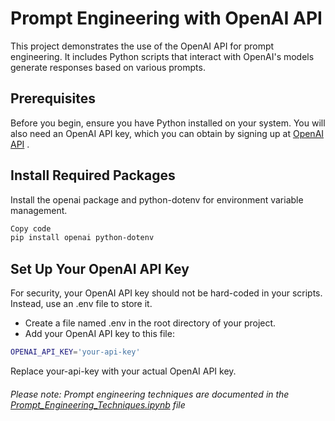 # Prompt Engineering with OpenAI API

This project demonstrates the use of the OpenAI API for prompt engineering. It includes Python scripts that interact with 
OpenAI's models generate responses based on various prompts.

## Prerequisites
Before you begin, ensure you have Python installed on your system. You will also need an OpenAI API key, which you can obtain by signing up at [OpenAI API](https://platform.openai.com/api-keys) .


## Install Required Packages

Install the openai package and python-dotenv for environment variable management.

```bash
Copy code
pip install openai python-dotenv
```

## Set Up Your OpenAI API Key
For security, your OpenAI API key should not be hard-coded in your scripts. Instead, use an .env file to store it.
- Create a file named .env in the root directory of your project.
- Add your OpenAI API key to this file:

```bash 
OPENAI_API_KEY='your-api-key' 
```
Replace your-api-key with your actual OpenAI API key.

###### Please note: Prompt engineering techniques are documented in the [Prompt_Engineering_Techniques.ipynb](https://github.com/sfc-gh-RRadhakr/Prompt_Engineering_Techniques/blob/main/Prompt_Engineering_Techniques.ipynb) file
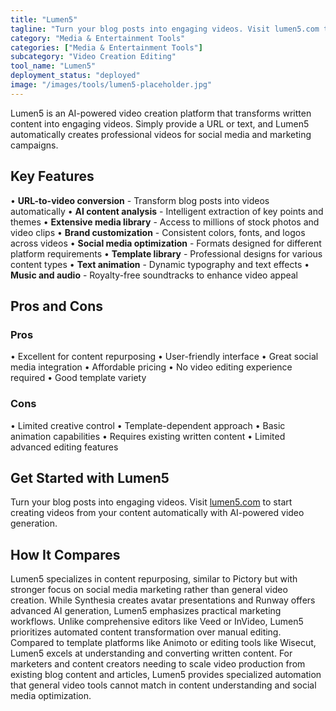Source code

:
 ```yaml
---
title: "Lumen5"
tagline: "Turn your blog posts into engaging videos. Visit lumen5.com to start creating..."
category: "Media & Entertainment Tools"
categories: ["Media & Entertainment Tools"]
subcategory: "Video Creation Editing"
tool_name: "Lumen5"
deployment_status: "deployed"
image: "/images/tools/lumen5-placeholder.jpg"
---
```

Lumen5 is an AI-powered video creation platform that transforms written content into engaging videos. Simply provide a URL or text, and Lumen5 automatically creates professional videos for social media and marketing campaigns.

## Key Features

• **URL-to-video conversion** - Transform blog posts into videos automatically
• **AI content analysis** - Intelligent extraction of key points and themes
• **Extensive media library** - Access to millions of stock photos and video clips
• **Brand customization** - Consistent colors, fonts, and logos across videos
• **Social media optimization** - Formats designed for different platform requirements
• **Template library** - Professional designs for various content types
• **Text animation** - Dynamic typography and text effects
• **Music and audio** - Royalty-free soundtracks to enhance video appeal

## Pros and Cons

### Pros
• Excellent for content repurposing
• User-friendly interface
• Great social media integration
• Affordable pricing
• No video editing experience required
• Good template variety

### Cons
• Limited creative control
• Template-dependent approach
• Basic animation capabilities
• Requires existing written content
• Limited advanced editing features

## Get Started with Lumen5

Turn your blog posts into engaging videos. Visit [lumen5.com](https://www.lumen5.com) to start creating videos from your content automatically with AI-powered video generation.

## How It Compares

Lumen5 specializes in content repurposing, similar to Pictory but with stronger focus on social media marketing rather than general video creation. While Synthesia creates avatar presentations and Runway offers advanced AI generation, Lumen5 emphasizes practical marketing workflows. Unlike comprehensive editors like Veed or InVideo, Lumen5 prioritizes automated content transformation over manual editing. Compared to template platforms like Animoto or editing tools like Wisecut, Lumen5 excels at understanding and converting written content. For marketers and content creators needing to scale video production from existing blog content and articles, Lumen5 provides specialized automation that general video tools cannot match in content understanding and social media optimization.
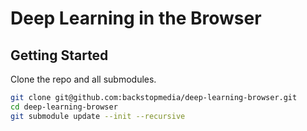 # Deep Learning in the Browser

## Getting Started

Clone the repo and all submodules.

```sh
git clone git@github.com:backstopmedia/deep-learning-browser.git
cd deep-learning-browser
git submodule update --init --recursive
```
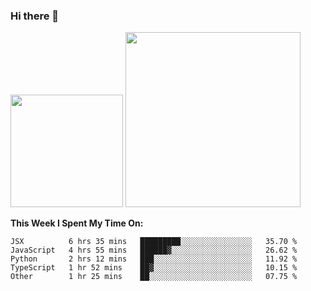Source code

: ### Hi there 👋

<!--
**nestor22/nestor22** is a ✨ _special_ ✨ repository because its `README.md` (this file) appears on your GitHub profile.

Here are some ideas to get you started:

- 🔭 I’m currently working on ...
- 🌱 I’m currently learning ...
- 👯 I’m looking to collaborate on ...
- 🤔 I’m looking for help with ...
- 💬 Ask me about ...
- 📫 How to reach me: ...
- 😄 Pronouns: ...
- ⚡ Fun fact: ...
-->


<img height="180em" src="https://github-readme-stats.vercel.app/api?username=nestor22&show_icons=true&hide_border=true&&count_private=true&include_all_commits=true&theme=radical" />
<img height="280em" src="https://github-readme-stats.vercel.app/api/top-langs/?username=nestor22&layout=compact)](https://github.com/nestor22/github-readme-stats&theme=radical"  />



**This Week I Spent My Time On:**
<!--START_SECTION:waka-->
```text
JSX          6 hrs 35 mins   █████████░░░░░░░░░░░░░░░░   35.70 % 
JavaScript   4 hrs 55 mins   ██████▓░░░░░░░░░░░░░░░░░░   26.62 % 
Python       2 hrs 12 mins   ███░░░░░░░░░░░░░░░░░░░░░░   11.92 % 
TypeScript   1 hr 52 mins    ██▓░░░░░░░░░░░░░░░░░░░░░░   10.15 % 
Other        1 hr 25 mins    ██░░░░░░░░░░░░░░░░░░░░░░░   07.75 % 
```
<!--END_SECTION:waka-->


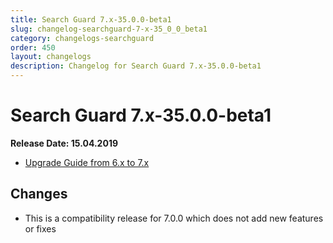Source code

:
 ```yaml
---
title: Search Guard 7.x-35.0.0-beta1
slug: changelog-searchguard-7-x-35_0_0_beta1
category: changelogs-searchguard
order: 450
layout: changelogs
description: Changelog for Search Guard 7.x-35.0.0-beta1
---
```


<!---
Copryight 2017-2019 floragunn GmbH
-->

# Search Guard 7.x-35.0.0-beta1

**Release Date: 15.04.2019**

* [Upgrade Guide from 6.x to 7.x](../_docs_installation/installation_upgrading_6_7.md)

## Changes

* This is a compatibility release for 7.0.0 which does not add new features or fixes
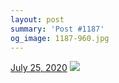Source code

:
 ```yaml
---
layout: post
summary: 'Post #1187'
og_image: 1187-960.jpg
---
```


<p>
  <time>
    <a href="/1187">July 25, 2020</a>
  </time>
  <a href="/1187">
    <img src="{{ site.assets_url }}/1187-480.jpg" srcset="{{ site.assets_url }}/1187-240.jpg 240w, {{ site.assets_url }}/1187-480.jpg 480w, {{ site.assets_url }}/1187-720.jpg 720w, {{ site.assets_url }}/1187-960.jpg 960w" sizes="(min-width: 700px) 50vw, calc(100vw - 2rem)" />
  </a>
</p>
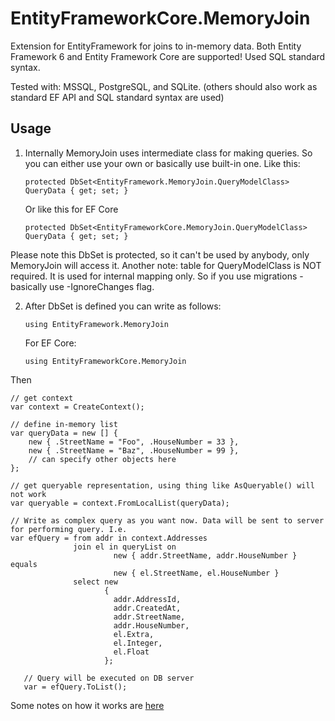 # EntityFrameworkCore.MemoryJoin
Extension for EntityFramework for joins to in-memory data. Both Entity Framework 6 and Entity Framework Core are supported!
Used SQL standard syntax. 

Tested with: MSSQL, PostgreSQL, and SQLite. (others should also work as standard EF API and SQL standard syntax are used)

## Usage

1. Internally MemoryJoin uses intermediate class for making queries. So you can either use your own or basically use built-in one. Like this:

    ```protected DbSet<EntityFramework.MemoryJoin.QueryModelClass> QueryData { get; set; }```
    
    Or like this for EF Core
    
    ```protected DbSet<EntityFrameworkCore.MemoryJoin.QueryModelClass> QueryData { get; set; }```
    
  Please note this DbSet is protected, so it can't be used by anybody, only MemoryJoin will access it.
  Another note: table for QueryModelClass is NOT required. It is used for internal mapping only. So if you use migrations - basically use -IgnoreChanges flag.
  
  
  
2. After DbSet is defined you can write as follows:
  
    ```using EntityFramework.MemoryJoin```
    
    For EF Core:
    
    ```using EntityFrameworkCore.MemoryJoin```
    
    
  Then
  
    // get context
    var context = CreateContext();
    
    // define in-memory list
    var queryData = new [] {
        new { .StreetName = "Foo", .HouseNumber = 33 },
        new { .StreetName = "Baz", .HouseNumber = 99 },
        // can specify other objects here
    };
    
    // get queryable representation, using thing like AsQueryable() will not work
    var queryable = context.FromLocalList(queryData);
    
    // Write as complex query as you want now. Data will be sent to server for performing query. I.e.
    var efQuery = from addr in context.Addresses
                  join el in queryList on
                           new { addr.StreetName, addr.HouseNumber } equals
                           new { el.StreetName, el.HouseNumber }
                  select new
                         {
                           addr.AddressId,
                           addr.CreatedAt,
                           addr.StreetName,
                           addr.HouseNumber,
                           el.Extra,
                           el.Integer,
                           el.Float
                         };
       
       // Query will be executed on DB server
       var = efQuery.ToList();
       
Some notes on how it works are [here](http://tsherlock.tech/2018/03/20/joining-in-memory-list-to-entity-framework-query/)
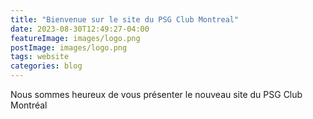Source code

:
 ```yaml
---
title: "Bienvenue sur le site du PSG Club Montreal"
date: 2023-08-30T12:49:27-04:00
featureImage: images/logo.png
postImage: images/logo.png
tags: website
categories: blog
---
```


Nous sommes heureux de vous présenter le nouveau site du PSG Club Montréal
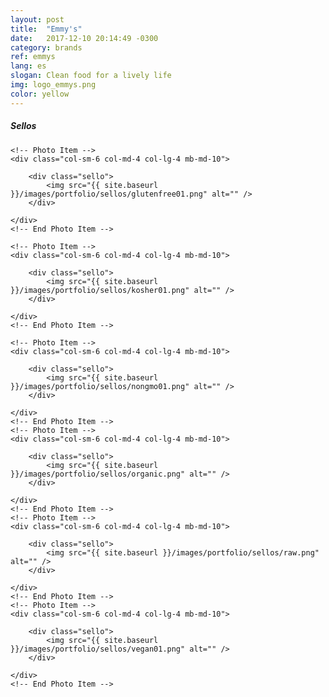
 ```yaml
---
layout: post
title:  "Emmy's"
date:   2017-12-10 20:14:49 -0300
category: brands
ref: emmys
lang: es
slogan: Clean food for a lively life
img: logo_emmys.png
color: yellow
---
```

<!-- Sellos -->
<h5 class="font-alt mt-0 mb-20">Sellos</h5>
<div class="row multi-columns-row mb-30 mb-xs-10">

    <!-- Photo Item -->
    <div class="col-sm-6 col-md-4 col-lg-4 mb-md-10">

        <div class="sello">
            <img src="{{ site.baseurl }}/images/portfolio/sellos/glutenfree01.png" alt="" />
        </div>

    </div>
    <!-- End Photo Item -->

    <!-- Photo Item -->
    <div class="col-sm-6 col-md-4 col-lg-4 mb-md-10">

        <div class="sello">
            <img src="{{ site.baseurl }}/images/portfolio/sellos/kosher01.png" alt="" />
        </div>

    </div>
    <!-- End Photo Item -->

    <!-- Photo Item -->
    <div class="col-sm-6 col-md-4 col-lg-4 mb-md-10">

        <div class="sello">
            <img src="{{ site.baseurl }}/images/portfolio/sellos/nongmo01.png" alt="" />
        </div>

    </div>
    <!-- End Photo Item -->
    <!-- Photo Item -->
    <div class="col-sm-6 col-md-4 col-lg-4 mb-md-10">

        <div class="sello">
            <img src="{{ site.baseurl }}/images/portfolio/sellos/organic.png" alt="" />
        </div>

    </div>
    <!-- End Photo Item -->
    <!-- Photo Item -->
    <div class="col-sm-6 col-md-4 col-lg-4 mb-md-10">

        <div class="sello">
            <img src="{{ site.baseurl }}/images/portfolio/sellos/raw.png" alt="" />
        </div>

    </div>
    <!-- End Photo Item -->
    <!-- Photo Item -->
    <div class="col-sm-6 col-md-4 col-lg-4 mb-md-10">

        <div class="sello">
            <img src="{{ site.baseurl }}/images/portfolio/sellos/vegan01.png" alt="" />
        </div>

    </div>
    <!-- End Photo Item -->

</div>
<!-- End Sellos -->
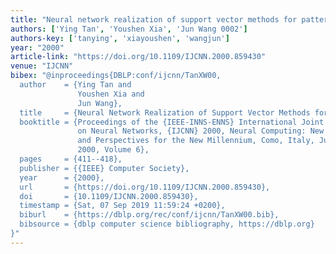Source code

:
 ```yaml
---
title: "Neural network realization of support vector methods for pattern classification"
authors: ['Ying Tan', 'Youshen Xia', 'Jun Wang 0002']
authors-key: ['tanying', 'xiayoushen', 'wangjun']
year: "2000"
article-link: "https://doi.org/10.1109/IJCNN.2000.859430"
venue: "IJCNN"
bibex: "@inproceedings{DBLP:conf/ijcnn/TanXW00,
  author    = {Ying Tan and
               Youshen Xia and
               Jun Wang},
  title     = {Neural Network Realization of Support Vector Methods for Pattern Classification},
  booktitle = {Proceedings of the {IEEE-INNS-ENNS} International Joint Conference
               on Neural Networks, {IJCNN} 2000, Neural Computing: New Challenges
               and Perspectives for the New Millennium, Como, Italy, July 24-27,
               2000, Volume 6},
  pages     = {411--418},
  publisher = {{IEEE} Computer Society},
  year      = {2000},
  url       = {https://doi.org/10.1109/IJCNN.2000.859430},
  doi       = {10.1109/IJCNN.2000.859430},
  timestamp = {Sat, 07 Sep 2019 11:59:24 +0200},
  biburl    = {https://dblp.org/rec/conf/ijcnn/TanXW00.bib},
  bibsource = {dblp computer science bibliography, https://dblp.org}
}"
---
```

◆ **Directions**: Could you show every line of the listing that holds the string "currently"?

◆ **Solution to this problem**:
- 🔭 I’m currently working on ...
- 🌱 I’m currently learning ...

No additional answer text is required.